A co do drugiego komentarza to przeczytaj ze zrozumieniem co napisałem to po pierwsze a po drugie jak sworzeń rozwali tłok to znaczy, że trzeba częściej używać suwmiarkę i nie wpychać sworznia do tłoka, który do niego nie pasuje. |
|
Powrót do góry |
|
|
Cyrograf15
Dołączył: 10 Kwi 2010 Posty: 4039 Przeczytał: 18 tematów
Ostrzeżeń: 0/3 Skąd: Kraków
|
Wysłany: Sob 18:16, 02 Lut 2019 Temat postu: |
|
|
Pasowania sworzni do tłoka znaczone jest farbą, kolor ma się zgadzać. Tak wiem, większość o tym nawet nie wie a ci co wiedzą mają to gdzieś. I wszyscy razem narzekamy że nie działa !
biały 21,0070 - 21,0045
czarny 21,0045 - 21,0020
czerwony 21,2020 - 20,9995
zielony 20,9995 - 20,9970
Wojtek |
|
Powrót do góry |
|
|
Tomek78
Dołączył: 28 Cze 2012 Posty: 239 Przeczytał: 0 tematów
Ostrzeżeń: 0/3 Skąd: Wolsztyn
|
Wysłany: Pon 8:41, 04 Lut 2019 Temat postu: |
|
|
Skromnie dodam, że prawy u mnie zawsze pasowany jest z minimalnie większym luzem. Mam na myśli dolniaka i Urala. W silnikach Dniepra nie grzebałem. "Wsyskie cy" silniki które w ten sposób złożyłem sprawują się bez zarzutu. Podpowiedział mi to kiedyś pewien "wąsaty Majster"- chodzi oczywiście o wyższą temperaturę w/w
Pzdr |
|
Powrót do góry |
|
|
tomekshlm06t
Dołączył: 22 Lis 2009 Posty: 129 Przeczytał: 0 tematów
Ostrzeżeń: 0/3 Skąd: zofiowka
|
Wysłany: Śro 21:00, 06 Lut 2019 Temat postu: |
|
|
Tak se pobrzęczę.
Piszę o swoich uwagach, nie namawiam do naśladownictwa.
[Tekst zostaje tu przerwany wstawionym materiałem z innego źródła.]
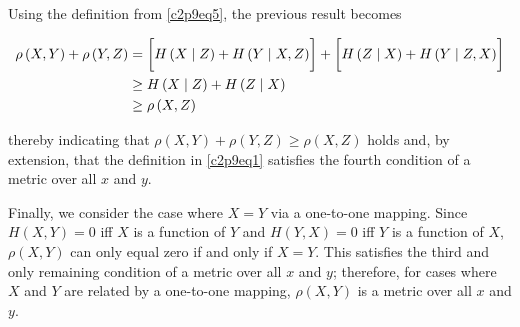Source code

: \documentclass[ClusteringConnectionsMAIN.tex]{subfiles}
\begin{document}
Using the definition from \ref{c2p9eq5}, the previous result becomes

\begin{align} 
\rho \left( X, Y \right) + \rho \left( Y, Z \right) &= \biggl[ H \left( X \mid Z \right) + H \left( Y \mid X, Z \right) \biggr] + \biggl[ H \left( Z \mid X \right) + H \left( Y \mid Z, X \right) \biggr] \notag \\
&\geq H \left( X \mid Z \right) + H \left( Z\mid X \right) \notag \\
&\geq \rho \left( X, Z \right)  \notag
\end{align}

thereby indicating that $\rho \left( X, Y \right) + \rho \left( Y, Z \right) \geq \rho \left( X, Z \right)$ holds and, by extension, that the definition in \ref{c2p9eq1} satisfies the fourth condition of a metric over all $x$ and $y$. \newline


Finally, we consider the case where $X = Y$ via a one-to-one mapping.  Since $H \left( X, Y \right) = 0$ iff $X$ is a function of $Y$ and $H \left( Y, X \right) = 0$ iff $Y$ is a function of $X$, $\rho \left( X, Y \right)$ can only equal zero if and only if $X = Y$.  This satisfies the third and only remaining condition of a metric over all $x$ and $y$; therefore, for cases where $X$ and $Y$ are related by a one-to-one mapping, $\rho \left( X, Y \right)$ is a metric over all $x$ and $y$.
\end{document}

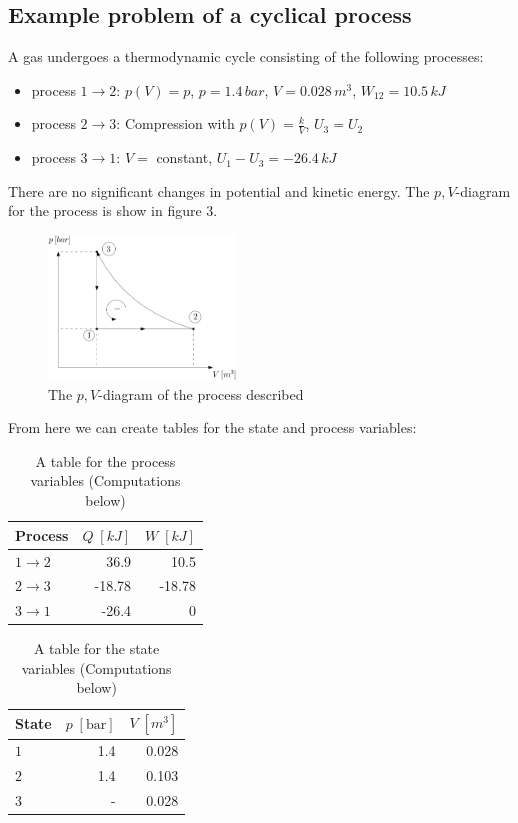 \documentclass[11pt, a4paper]{article}
\begin{document}
\subsection{Example problem of a cyclical process}
A gas undergoes a thermodynamic cycle consisting of the following processes:
\begin{itemize}
  \item process $1 \to 2$: $p(V) = p$, $p = 1.4\,bar$, $V=0.028\,m^3$, $W_{12}=10.5\,kJ$
  \item process $2 \to 3$: Compression with $p(V) = \frac{k}{V}$, $U_3 = U_2$
  \item process $3 \to 1$: $V = $ constant, $U_1 - U_3 = -26.4\, kJ$
\end{itemize}
There are no significant changes in potential and kinetic energy. The $p,V$-diagram for the process is show in figure 3.
\begin{figure}[h]
  \centerline{\includegraphics[width=50mm]{images/Example_process_cycle.png}}
  \caption{The $p,V$-diagram of the process described}
\end{figure}
From here we can create tables for the state and process variables:
\begin{table}[h!]
  \begin{center}
    \caption{A table for the process variables (Computations below)}
    \label{tab:table1}
    \begin{tabular}{l|r|r}
      \textbf{Process} & $Q\;[kJ]$ & $W\;[kJ]$\\
      \hline
      $1 \to 2$& 36.9 & 10.5\\
      
      $2 \to 3$& -18.78 & -18.78\\

      $3 \to 1$& -26.4 & 0\\
    \end{tabular}
  \end{center}
\end{table}
\begin{table}[h!]
  \begin{center}
    \caption{A table for the state variables (Computations below)}
    \label{tab:table1}
    \begin{tabular}{l|r|r}
      \textbf{State} & $p\;[\text{bar}]$ & $V\;[m^3]$\\
      \hline
      $1$ & 1.4 & 0.028\\
      
      $2$ & 1.4 & 0.103\\

      $3$ & - & 0.028\\
    \end{tabular}
  \end{center}
\end{table}
\end{document}
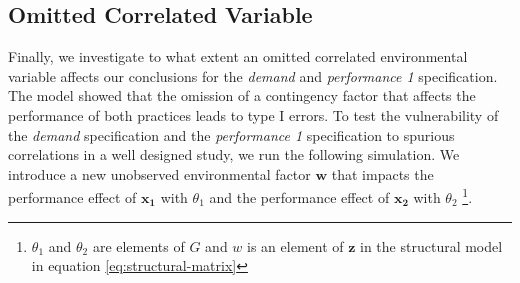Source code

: \documentclass[12pt]{article}
\begin{document}
% 
% 

\subsection{Omitted Correlated Variable}

Finally, we investigate to what extent an omitted correlated environmental variable affects our conclusions for the \emph{demand} and \emph{performance 1} specification. The model showed that the omission of a contingency factor that affects the performance of both practices leads to type I errors. To test the vulnerability of the \emph{demand} specification and the \emph{performance 1} specification to spurious correlations in a well designed study, we run the following simulation. We introduce a new unobserved environmental factor \(\mathbf{w}\) that impacts the performance effect of \(\mathbf{x_1}\) with \(\theta_1\) and the performance effect of \(\mathbf{x_2}\) with \(\theta_2\) \footnote{$\theta_1$ and $\theta_2$ are elements of $G$ and $w$ is an element of $\mathbf{z}$ in the structural model in equation \ref{eq:structural-matrix}}. 
\end{document}
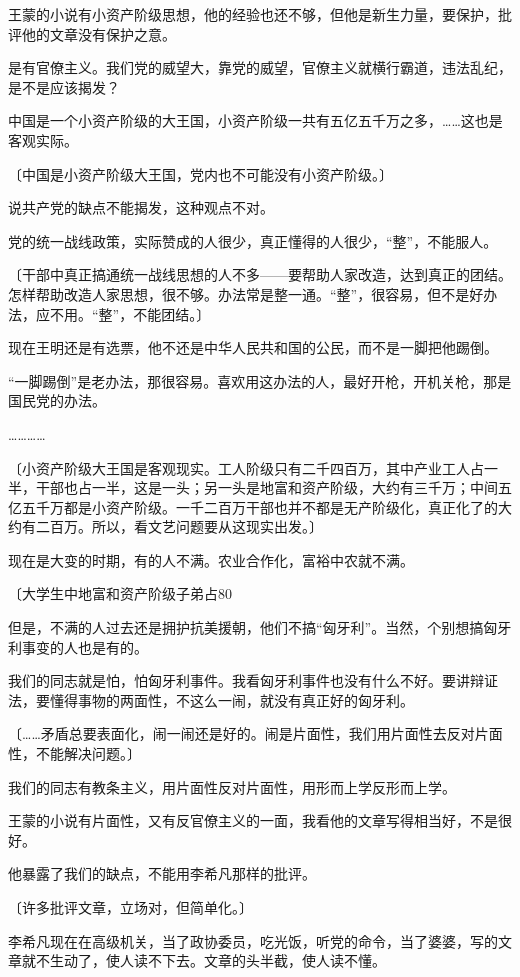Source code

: 王蒙的小说有小资产阶级思想，他的经验也还不够，但他是新生力量，要保护，批评他的文章没有保护之意。

是有官僚主义。我们党的威望大，靠党的威望，官僚主义就横行霸道，违法乱纪，是不是应该揭发？

中国是一个小资产阶级的大王国，小资产阶级一共有五亿五千万之多，……这也是客观实际。

〔中国是小资产阶级大王国，党内也不可能没有小资产阶级。〕

说共产党的缺点不能揭发，这种观点不对。

党的统一战线政策，实际赞成的人很少，真正懂得的人很少，“整”，不能服人。

〔干部中真正搞通统一战线思想的人不多——要帮助人家改造，达到真正的团结。怎样帮助改造人家思想，很不够。办法常是整一通。“整”，很容易，但不是好办法，应不用。“整”，不能团结。〕

现在王明还是有选票，他不还是中华人民共和国的公民，而不是一脚把他踢倒。

“一脚踢倒”是老办法，那很容易。喜欢用这办法的人，最好开枪，开机关枪，那是国民党的办法。

…………

〔小资产阶级大王国是客观现实。工人阶级只有二千四百万，其中产业工人占一半，干部也占一半，这是一头；另一头是地富和资产阶级，大约有三千万；中间五亿五千万都是小资产阶级。一千二百万干部也并不都是无产阶级化，真正化了的大约有二百万。所以，看文艺问题要从这现实出发。〕

现在是大变的时期，有的人不满。农业合作化，富裕中农就不满。

〔大学生中地富和资产阶级子弟占80%

但是，不满的人过去还是拥护抗美援朝，他们不搞“匈牙利”。当然，个别想搞匈牙利事变的人也是有的。

我们的同志就是怕，怕匈牙利事件。我看匈牙利事件也没有什么不好。要讲辩证法，要懂得事物的两面性，不这么一闹，就没有真正好的匈牙利。

〔……矛盾总要表面化，闹一闹还是好的。闹是片面性，我们用片面性去反对片面性，不能解决问题。〕

我们的同志有教条主义，用片面性反对片面性，用形而上学反形而上学。

王蒙的小说有片面性，又有反官僚主义的一面，我看他的文章写得相当好，不是很好。

他暴露了我们的缺点，不能用李希凡那样的批评。

〔许多批评文章，立场对，但简单化。〕

李希凡现在在高级机关，当了政协委员，吃光饭，听党的命令，当了婆婆，写的文章就不生动了，使人读不下去。文章的头半截，使人读不懂。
Po pierwsze primo sworzeń ma chodzić w korbowodzie suwliwie. Bez luzu przy próbie przekoszenia sworznia, bujania nim na boki.
Po drugie uważam, że sworzeń powinien wejść w tłok pod lekkim naciskiem ręki. Nie wiem od kiedy ta szkoła, ale jest ona sprzeczna ze wszystkimi książkami pokazującymi przyrządy do wciśnięcia sworznia w tłok.
Moim zdaniem powinien dać się wcisnąć ręką, aby po rozgrzaniu miał możliwość obrócenia się i zużywania równomiernie podczas pracy.
I nie ma znaczenia, czy w główce pracuje panewka czy igły.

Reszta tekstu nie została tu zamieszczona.